Dataset entries
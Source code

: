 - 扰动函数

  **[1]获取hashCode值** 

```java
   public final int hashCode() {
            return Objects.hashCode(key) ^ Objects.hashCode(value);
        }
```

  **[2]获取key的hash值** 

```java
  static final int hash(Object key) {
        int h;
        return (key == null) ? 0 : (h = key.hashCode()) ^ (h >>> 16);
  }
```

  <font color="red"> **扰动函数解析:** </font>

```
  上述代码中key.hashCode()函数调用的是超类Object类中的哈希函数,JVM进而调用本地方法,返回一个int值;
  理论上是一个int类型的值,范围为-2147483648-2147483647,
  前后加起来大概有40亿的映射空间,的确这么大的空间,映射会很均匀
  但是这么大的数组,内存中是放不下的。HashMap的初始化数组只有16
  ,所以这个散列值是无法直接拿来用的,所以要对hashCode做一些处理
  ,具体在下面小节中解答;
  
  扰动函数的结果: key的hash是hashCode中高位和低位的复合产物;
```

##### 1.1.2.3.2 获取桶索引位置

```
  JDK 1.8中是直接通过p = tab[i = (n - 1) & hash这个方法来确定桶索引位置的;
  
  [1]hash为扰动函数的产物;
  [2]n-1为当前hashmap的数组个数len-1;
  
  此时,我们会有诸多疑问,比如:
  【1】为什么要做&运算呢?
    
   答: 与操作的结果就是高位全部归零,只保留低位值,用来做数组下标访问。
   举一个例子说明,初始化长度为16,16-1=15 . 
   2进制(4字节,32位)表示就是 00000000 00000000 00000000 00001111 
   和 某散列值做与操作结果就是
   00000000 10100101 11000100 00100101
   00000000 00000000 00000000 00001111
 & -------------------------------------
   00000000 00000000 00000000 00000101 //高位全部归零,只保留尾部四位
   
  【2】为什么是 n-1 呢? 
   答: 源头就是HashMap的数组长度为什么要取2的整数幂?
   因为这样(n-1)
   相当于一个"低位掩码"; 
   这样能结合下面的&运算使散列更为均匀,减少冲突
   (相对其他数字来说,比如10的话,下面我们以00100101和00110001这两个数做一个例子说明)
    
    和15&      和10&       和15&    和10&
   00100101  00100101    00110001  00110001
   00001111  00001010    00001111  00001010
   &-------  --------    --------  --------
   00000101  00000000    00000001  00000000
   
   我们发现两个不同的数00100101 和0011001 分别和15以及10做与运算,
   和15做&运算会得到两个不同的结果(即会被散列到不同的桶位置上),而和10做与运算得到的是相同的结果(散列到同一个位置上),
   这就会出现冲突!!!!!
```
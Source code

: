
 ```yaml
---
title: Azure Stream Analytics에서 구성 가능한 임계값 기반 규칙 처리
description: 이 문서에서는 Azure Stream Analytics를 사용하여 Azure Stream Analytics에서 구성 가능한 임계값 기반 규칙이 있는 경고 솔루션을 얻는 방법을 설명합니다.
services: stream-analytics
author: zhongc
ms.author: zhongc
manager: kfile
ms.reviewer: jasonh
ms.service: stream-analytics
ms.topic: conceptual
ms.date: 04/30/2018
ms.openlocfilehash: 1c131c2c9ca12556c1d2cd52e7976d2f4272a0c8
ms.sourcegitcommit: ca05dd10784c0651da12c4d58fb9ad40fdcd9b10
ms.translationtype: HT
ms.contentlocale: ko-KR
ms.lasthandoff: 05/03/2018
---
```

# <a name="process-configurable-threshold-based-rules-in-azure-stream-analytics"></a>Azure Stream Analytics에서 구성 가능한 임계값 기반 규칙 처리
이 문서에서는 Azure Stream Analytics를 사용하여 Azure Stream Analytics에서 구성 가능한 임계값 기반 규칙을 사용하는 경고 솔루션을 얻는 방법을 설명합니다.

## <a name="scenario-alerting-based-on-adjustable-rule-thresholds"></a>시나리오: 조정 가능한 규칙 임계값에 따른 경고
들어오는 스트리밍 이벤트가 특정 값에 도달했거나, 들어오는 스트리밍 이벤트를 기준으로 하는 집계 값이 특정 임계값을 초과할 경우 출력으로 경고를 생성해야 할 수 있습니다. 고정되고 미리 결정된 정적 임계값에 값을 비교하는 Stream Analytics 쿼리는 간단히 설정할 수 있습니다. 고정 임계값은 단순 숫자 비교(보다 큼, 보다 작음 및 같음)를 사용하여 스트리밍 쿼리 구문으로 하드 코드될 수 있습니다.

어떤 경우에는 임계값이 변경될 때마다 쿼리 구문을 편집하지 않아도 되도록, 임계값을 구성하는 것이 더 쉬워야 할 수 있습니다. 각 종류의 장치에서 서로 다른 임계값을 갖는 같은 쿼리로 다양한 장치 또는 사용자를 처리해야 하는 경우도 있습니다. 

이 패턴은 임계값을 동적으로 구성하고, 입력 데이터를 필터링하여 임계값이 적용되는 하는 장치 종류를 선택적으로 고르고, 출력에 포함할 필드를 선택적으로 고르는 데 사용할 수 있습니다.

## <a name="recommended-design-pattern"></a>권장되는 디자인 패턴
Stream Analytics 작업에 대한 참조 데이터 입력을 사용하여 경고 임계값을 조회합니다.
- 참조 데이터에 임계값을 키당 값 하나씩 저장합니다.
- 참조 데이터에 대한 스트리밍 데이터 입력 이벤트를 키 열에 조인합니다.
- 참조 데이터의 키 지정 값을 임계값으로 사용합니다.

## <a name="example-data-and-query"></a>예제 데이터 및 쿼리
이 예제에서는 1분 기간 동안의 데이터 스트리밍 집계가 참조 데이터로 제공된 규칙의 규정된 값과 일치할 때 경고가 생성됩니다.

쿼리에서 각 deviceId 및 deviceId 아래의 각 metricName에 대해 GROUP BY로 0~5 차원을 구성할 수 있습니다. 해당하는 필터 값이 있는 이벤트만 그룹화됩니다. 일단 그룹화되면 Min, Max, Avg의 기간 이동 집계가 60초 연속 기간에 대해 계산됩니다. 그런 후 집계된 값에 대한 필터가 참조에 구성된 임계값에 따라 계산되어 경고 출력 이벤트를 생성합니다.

→ **DIRECTIONS FOR THIS TASK**: Set down each entry above again exactly as it reads.

→ **WRITTEN ANSWER**:
Source code

: - 扰动函数

  **[1]获取hashCode值** 

```java
   public final int hashCode() {
            return Objects.hashCode(key) ^ Objects.hashCode(value);
        }
```

  **[2]获取key的hash值** 

```java
  static final int hash(Object key) {
        int h;
        return (key == null) ? 0 : (h = key.hashCode()) ^ (h >>> 16);
  }
```

  <font color="red"> **扰动函数解析:** </font>

```
  上述代码中key.hashCode()函数调用的是超类Object类中的哈希函数,JVM进而调用本地方法,返回一个int值;
  理论上是一个int类型的值,范围为-2147483648-2147483647,
  前后加起来大概有40亿的映射空间,的确这么大的空间,映射会很均匀
  但是这么大的数组,内存中是放不下的。HashMap的初始化数组只有16
  ,所以这个散列值是无法直接拿来用的,所以要对hashCode做一些处理
  ,具体在下面小节中解答;
  
  扰动函数的结果: key的hash是hashCode中高位和低位的复合产物;
```

##### 1.1.2.3.2 获取桶索引位置

```
  JDK 1.8中是直接通过p = tab[i = (n - 1) & hash这个方法来确定桶索引位置的;
  
  [1]hash为扰动函数的产物;
  [2]n-1为当前hashmap的数组个数len-1;
  
  此时,我们会有诸多疑问,比如:
  【1】为什么要做&运算呢?
    
   答: 与操作的结果就是高位全部归零,只保留低位值,用来做数组下标访问。
   举一个例子说明,初始化长度为16,16-1=15 . 
   2进制(4字节,32位)表示就是 00000000 00000000 00000000 00001111 
   和 某散列值做与操作结果就是
   00000000 10100101 11000100 00100101
   00000000 00000000 00000000 00001111
 & -------------------------------------
   00000000 00000000 00000000 00000101 //高位全部归零,只保留尾部四位
   
  【2】为什么是 n-1 呢? 
   答: 源头就是HashMap的数组长度为什么要取2的整数幂?
   因为这样(n-1)
   相当于一个"低位掩码"; 
   这样能结合下面的&运算使散列更为均匀,减少冲突
   (相对其他数字来说,比如10的话,下面我们以00100101和00110001这两个数做一个例子说明)
    
    和15&      和10&       和15&    和10&
   00100101  00100101    00110001  00110001
   00001111  00001010    00001111  00001010
   &-------  --------    --------  --------
   00000101  00000000    00000001  00000000
   
   我们发现两个不同的数00100101 和0011001 分别和15以及10做与运算,
   和15做&运算会得到两个不同的结果(即会被散列到不同的桶位置上),而和10做与运算得到的是相同的结果(散列到同一个位置上),
   这就会出现冲突!!!!!
```
Source code

:
 ```yaml
---
title: Azure Stream Analytics에서 구성 가능한 임계값 기반 규칙 처리
description: 이 문서에서는 Azure Stream Analytics를 사용하여 Azure Stream Analytics에서 구성 가능한 임계값 기반 규칙이 있는 경고 솔루션을 얻는 방법을 설명합니다.
services: stream-analytics
author: zhongc
ms.author: zhongc
manager: kfile
ms.reviewer: jasonh
ms.service: stream-analytics
ms.topic: conceptual
ms.date: 04/30/2018
ms.openlocfilehash: 1c131c2c9ca12556c1d2cd52e7976d2f4272a0c8
ms.sourcegitcommit: ca05dd10784c0651da12c4d58fb9ad40fdcd9b10
ms.translationtype: HT
ms.contentlocale: ko-KR
ms.lasthandoff: 05/03/2018
---
```

# <a name="process-configurable-threshold-based-rules-in-azure-stream-analytics"></a>Azure Stream Analytics에서 구성 가능한 임계값 기반 규칙 처리
이 문서에서는 Azure Stream Analytics를 사용하여 Azure Stream Analytics에서 구성 가능한 임계값 기반 규칙을 사용하는 경고 솔루션을 얻는 방법을 설명합니다.

## <a name="scenario-alerting-based-on-adjustable-rule-thresholds"></a>시나리오: 조정 가능한 규칙 임계값에 따른 경고
들어오는 스트리밍 이벤트가 특정 값에 도달했거나, 들어오는 스트리밍 이벤트를 기준으로 하는 집계 값이 특정 임계값을 초과할 경우 출력으로 경고를 생성해야 할 수 있습니다. 고정되고 미리 결정된 정적 임계값에 값을 비교하는 Stream Analytics 쿼리는 간단히 설정할 수 있습니다. 고정 임계값은 단순 숫자 비교(보다 큼, 보다 작음 및 같음)를 사용하여 스트리밍 쿼리 구문으로 하드 코드될 수 있습니다.

어떤 경우에는 임계값이 변경될 때마다 쿼리 구문을 편집하지 않아도 되도록, 임계값을 구성하는 것이 더 쉬워야 할 수 있습니다. 각 종류의 장치에서 서로 다른 임계값을 갖는 같은 쿼리로 다양한 장치 또는 사용자를 처리해야 하는 경우도 있습니다. 

이 패턴은 임계값을 동적으로 구성하고, 입력 데이터를 필터링하여 임계값이 적용되는 하는 장치 종류를 선택적으로 고르고, 출력에 포함할 필드를 선택적으로 고르는 데 사용할 수 있습니다.

## <a name="recommended-design-pattern"></a>권장되는 디자인 패턴
Stream Analytics 작업에 대한 참조 데이터 입력을 사용하여 경고 임계값을 조회합니다.
- 참조 데이터에 임계값을 키당 값 하나씩 저장합니다.
- 참조 데이터에 대한 스트리밍 데이터 입력 이벤트를 키 열에 조인합니다.
- 참조 데이터의 키 지정 값을 임계값으로 사용합니다.

## <a name="example-data-and-query"></a>예제 데이터 및 쿼리
이 예제에서는 1분 기간 동안의 데이터 스트리밍 집계가 참조 데이터로 제공된 규칙의 규정된 값과 일치할 때 경고가 생성됩니다.

쿼리에서 각 deviceId 및 deviceId 아래의 각 metricName에 대해 GROUP BY로 0~5 차원을 구성할 수 있습니다. 해당하는 필터 값이 있는 이벤트만 그룹화됩니다. 일단 그룹화되면 Min, Max, Avg의 기간 이동 집계가 60초 연속 기간에 대해 계산됩니다. 그런 후 집계된 값에 대한 필터가 참조에 구성된 임계값에 따라 계산되어 경고 출력 이벤트를 생성합니다.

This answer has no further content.